(DATA FOR THIS TASK)
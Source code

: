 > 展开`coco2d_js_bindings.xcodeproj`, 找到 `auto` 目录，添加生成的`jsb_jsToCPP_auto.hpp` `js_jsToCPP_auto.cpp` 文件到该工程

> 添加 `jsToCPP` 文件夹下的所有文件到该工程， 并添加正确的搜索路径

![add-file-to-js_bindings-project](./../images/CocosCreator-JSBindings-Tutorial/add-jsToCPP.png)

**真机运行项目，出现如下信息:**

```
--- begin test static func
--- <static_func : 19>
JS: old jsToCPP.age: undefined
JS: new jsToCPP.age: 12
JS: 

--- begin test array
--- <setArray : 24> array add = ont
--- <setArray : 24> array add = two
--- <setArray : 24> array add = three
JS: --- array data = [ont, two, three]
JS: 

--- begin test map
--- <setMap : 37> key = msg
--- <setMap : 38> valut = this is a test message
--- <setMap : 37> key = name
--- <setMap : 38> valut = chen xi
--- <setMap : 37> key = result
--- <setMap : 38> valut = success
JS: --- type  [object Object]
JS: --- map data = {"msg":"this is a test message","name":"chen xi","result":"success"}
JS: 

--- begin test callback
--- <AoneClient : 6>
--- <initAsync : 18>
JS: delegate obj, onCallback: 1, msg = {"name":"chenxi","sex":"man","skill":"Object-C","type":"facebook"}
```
(End DATA FOR THIS TASK)
_REQUIRED ACTION:_
The response should consist of all the entries, set down exactly.

_EXPECTED ANSWER:_
Source code

: > 展开`coco2d_js_bindings.xcodeproj`, 找到 `auto` 目录，添加生成的`jsb_jsToCPP_auto.hpp` `js_jsToCPP_auto.cpp` 文件到该工程

> 添加 `jsToCPP` 文件夹下的所有文件到该工程， 并添加正确的搜索路径

![add-file-to-js_bindings-project](./../images/CocosCreator-JSBindings-Tutorial/add-jsToCPP.png)

**真机运行项目，出现如下信息:**

```
--- begin test static func
--- <static_func : 19>
JS: old jsToCPP.age: undefined
JS: new jsToCPP.age: 12
JS: 

--- begin test array
--- <setArray : 24> array add = ont
--- <setArray : 24> array add = two
--- <setArray : 24> array add = three
JS: --- array data = [ont, two, three]
JS: 

--- begin test map
--- <setMap : 37> key = msg
--- <setMap : 38> valut = this is a test message
--- <setMap : 37> key = name
--- <setMap : 38> valut = chen xi
--- <setMap : 37> key = result
--- <setMap : 38> valut = success
JS: --- type  [object Object]
JS: --- map data = {"msg":"this is a test message","name":"chen xi","result":"success"}
JS: 

--- begin test callback
--- <AoneClient : 6>
--- <initAsync : 18>
JS: delegate obj, onCallback: 1, msg = {"name":"chenxi","sex":"man","skill":"Object-C","type":"facebook"}
```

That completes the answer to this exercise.